Traveling with an American passport, I did not need to apply for a visa when entering Ecuador the first time I visited. At the airport I got a tourist visa which was basically a stamp on my passport allowing me to stay in the country 90 days, within these 90 days I could leave the country and re-enter but the days I was out of the country would not be counted against my given 90 days which does make sense.

After my 90 days were up I left the country and went to Peru not thinking I would come back to Ecuador but as you know by now, I did end up coming back. I had to apply for a visa extension in Lima where they have the Ecuadorian embassy and the process was actually not as grueling as I assumed it would be, here is a list of the documents I needed for this process:

An original passport photo - Good thing before I started my travels I had taken 6 passport size pictures just incase I would need one and this came in handy at this particular time.

Written Petition directed at consulate - I had to write a petition letter stating why I wanted to come back to Ecuador and indicating what type of visa I wanted, in my case it was the 12-X visa which would allow me to get back into Ecuador for another 90 days. I kept my letter short and specific, you don't need to write too much. Point to note though, this petition letter has to be in Spanish and if your Spanish is a bit shaky you can always use google translate to help you out.

Original Passport - This is self explanatory but keep in mind that your passport has to be valid for at least 6 months so check up on the expiration date to make sure you are good. I have a few years on mine before it expires so I was all good to go.

Copy of Passport page with photo and entry stamps - Make a copy of your passport page that has your photo and details. Also make a copy of the page that has the stamps you got when you entered and left Ecuador. The copy can be in color or black and white, I had mine in color but also included a black and white copy just in case.

Copy of flight out of Ecuador - I had to provide evidence of my flight out of Ecuador once my 90 days were up.
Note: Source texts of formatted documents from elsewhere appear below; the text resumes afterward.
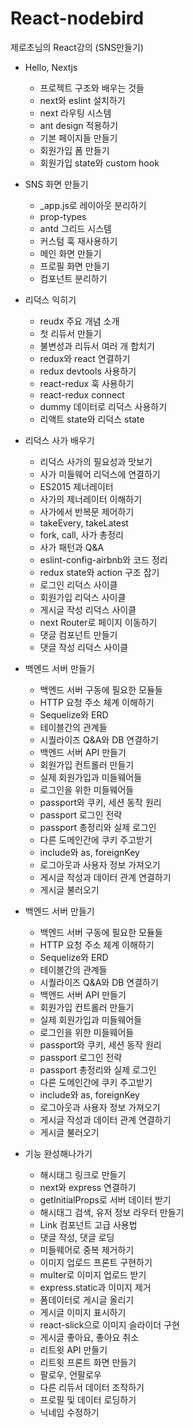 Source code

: # React-nodebird
제로초님의 React강의 (SNS만들기)

- Hello, Nextjs
  + 프로젝트 구조와 배우는 것들
  + next와 eslint 설치하기
  + next 라우팅 시스템
  + ant design 적용하기
  + 기본 페이지들 만들기
  + 회원가입 폼 만들기
  + 회원가입 state와 custom hook

- SNS 화면 만들기
  + _app.js로 레이아웃 분리하기
  + prop-types
  + antd 그리드 시스템
  + 커스텀 훅 재사용하기
  + 메인 화면 만들기
  + 프로필 화면 만들기
  + 컴포넌트 분리하기

- 리덕스 익히기
  + reudx 주요 개념 소개
  + 첫 리듀서 만들기
  + 불변성과 리듀서 여러 개 합치기
  + redux와 react 연결하기
  + redux devtools 사용하기
  + react-redux 훅 사용하기
  + react-redux connect
  + dummy 데이터로 리덕스 사용하기
  + 리액트 state와 리덕스 state
  
- 리덕스 사가 배우기
  + 리덕스 사가의 필요성과 맛보기
  + 사가 미들웨어 리덕스에 연결하기
  + ES2015 제너레이터
  + 사가의 제너레이터 이해하기
  + 사가에서 반복문 제어하기
  + takeEvery, takeLatest
  + fork, call, 사가 총정리
  + 사가 패턴과 Q&A
  + eslint-config-airbnb와 코드 정리
  + redux state와 action 구조 잡기
  + 로그인 리덕스 사이클
  + 회원가입 리덕스 사이클
  + 게시글 작성 리덕스 사이클
  + next Router로 페이지 이동하기
  + 댓글 컴포넌트 만들기
  + 댓글 작성 리덕스 사이클

- 백엔드 서버 만들기
  + 백엔드 서버 구동에 필요한 모듈들
  + HTTP 요청 주소 체계 이해하기
  + Sequelize와 ERD
  + 테이블간의 관계들
  + 시퀄라이즈 Q&A와 DB 연결하기
  + 백엔드 서버 API 만들기
  + 회원가입 컨트롤러 만들기
  + 실제 회원가입과 미들웨어들
  + 로그인을 위한 미들웨어들
  + passport와 쿠키, 세션 동작 원리
  + passport 로그인 전략
  + passport 총정리와 실제 로그인
  + 다른 도메인간에 쿠키 주고받기
  + include와 as, foreignKey
  + 로그아웃과 사용자 정보 가져오기
  + 게시글 작성과 데이터 관계 연결하기
  + 게시글 불러오기

- 백엔드 서버 만들기
  + 백엔드 서버 구동에 필요한 모듈들
  + HTTP 요청 주소 체계 이해하기
  + Sequelize와 ERD
  + 테이블간의 관계들
  + 시퀄라이즈 Q&A와 DB 연결하기
  + 백엔드 서버 API 만들기
  + 회원가입 컨트롤러 만들기
  + 실제 회원가입과 미들웨어들
  + 로그인을 위한 미들웨어들
  + passport와 쿠키, 세션 동작 원리
  + passport 로그인 전략
  + passport 총정리와 실제 로그인
  + 다른 도메인간에 쿠키 주고받기
  + include와 as, foreignKey
  + 로그아웃과 사용자 정보 가져오기
  + 게시글 작성과 데이터 관계 연결하기
  + 게시글 불러오기
  
- 기능 완성해나가기
  + 해시태그 링크로 만들기
  + next와 express 연결하기
  + getInitialProps로 서버 데이터 받기
  + 해시태그 검색, 유저 정보 라우터 만들기
  + Link 컴포넌트 고급 사용법
  + 댓글 작성, 댓글 로딩
  + 미들웨어로 중복 제거하기
  + 이미지 업로드 프론트 구현하기
  + multer로 이미지 업로드 받기
  + express.static과 이미지 제거
  + 폼데이터로 게시글 올리기
  + 게시글 이미지 표시하기
  + react-slick으로 이미지 슬라이더 구현
  + 게시글 좋아요, 좋아요 취소
  + 리트윗 API 만들기
  + 리트윗 프론트 화면 만들기
  + 팔로우, 언팔로우
  + 다른 리듀서 데이터 조작하기
  + 프로필 및 데이터 로딩하기
  + 닉네임 수정하기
This part was a bit tricky because I didn't have exact dates of when I was going to leave Ecuador and I wasn't sure if I would leave the country by bus or flight. Good thing I came to find out that you can go to the Copa Airlines website and make a flight reservation without paying and this can be your evidence of your flight out of the country. The reservation is held for 24 hours (or is it 48 hours?) by the airline and if you don't pay it's canceled, you don't even need to provide any billing information. Once I made my reservation I printed out the page and used it as evidence of my flight out of the country. I also included a copy of my flight into the country.

Bank Statement - You have to provide evidence showing that you will be able to support yourself while in Ecuador so a copy of the latest bank statement is needed as proof of your financial means.

Money - For my 3 month visa extension I needed $60 so make sure you have this in cash and in American dollars because that's the currency used in Ecuador. Make sure the bills are new or in good condition because apparently banks here can be very fussy about old bills and may reject them.

Once all the items from the list above had been gathered, I needed to have them arranged in a punched folder in the order of how I have presented them above.

Unexpected Occurrences

Of course some times there are things that come up which you did not anticipate so this is what I experienced.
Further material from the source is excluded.